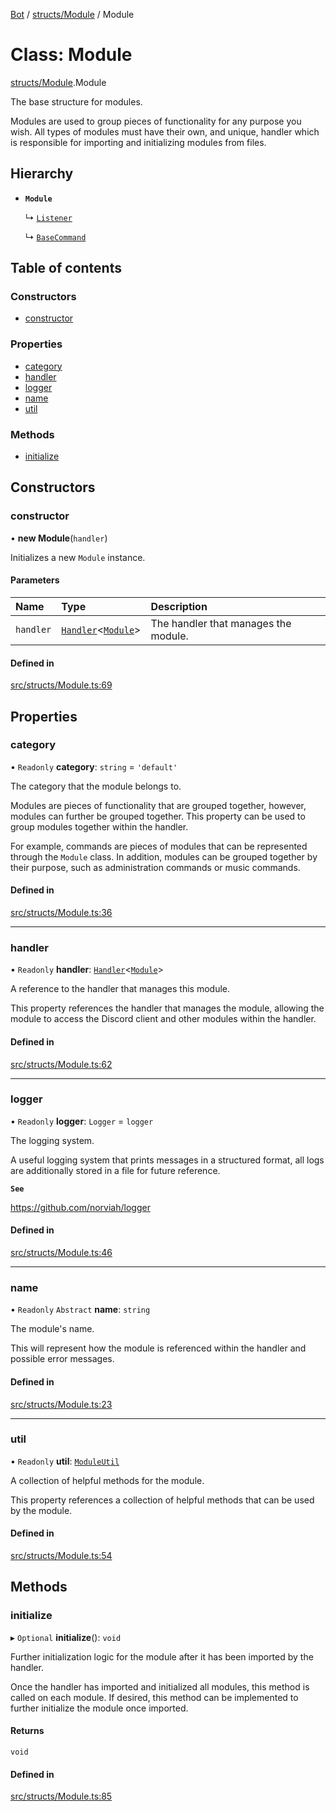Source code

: [Bot](../README.md) / [structs/Module](../modules/structs_Module.md) / Module

# Class: Module

[structs/Module](../modules/structs_Module.md).Module

The base structure for modules.

Modules are used to group pieces of functionality for any purpose you wish.
All types of modules must have their own, and unique, handler which is
responsible for importing and initializing modules from files.

## Hierarchy

- **`Module`**

  ↳ [`Listener`](structs_Listener.Listener.md)

  ↳ [`BaseCommand`](structs_commands_BaseCommand.BaseCommand.md)

## Table of contents

### Constructors

- [constructor](structs_Module.Module.md#constructor)

### Properties

- [category](structs_Module.Module.md#category)
- [handler](structs_Module.Module.md#handler)
- [logger](structs_Module.Module.md#logger)
- [name](structs_Module.Module.md#name)
- [util](structs_Module.Module.md#util)

### Methods

- [initialize](structs_Module.Module.md#initialize)

## Constructors

### constructor

• **new Module**(`handler`)

Initializes a new `Module` instance.

#### Parameters

| Name | Type | Description |
| :------ | :------ | :------ |
| `handler` | [`Handler`](structs_handlers_Handler.Handler.md)<[`Module`](structs_Module.Module.md)\> | The handler that manages the module. |

#### Defined in

[src/structs/Module.ts:69](https://github.com/Norviah/bot/blob/a024a5d/src/structs/Module.ts#L69)

## Properties

### category

• `Readonly` **category**: `string` = `'default'`

The category that the module belongs to.

Modules are pieces of functionality that are grouped together, however,
modules can further be grouped together. This property can be used to
group modules together within the handler.

For example, commands are pieces of modules that can be represented through
the `Module` class. In addition, modules can be grouped together by their
purpose, such as administration commands or music commands.

#### Defined in

[src/structs/Module.ts:36](https://github.com/Norviah/bot/blob/a024a5d/src/structs/Module.ts#L36)

___

### handler

• `Readonly` **handler**: [`Handler`](structs_handlers_Handler.Handler.md)<[`Module`](structs_Module.Module.md)\>

A reference to the handler that manages this module.

This property references the handler that manages the module, allowing the
module to access the Discord client and other modules within the handler.

#### Defined in

[src/structs/Module.ts:62](https://github.com/Norviah/bot/blob/a024a5d/src/structs/Module.ts#L62)

___

### logger

• `Readonly` **logger**: `Logger` = `logger`

The logging system.

A useful logging system that prints messages in a structured format, all
logs are additionally stored in a file for future reference.

**`See`**

https://github.com/norviah/logger

#### Defined in

[src/structs/Module.ts:46](https://github.com/Norviah/bot/blob/a024a5d/src/structs/Module.ts#L46)

___

### name

• `Readonly` `Abstract` **name**: `string`

The module's name.

This will represent how the module is referenced within the handler and
possible error messages.

#### Defined in

[src/structs/Module.ts:23](https://github.com/Norviah/bot/blob/a024a5d/src/structs/Module.ts#L23)

___

### util

• `Readonly` **util**: [`ModuleUtil`](structs_ModuleUtil.ModuleUtil.md)

A collection of helpful methods for the module.

This property references a collection of helpful methods that can be used
by the module.

#### Defined in

[src/structs/Module.ts:54](https://github.com/Norviah/bot/blob/a024a5d/src/structs/Module.ts#L54)

## Methods

### initialize

▸ `Optional` **initialize**(): `void`

Further initialization logic for the module after it has been imported by
the handler.

Once the handler has imported and initialized all modules, this method is
called on each module. If desired, this method can be implemented to
further initialize the module once imported.

#### Returns

`void`

#### Defined in

[src/structs/Module.ts:85](https://github.com/Norviah/bot/blob/a024a5d/src/structs/Module.ts#L85)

▶ WHAT IS BEING ASKED
Search the material above for "their". Copy each line that has it.

▶ SOLUTION TO THE PROBLEM
All types of modules must have their own, and unique, handler which is
the `Module` class. In addition, modules can be grouped together by their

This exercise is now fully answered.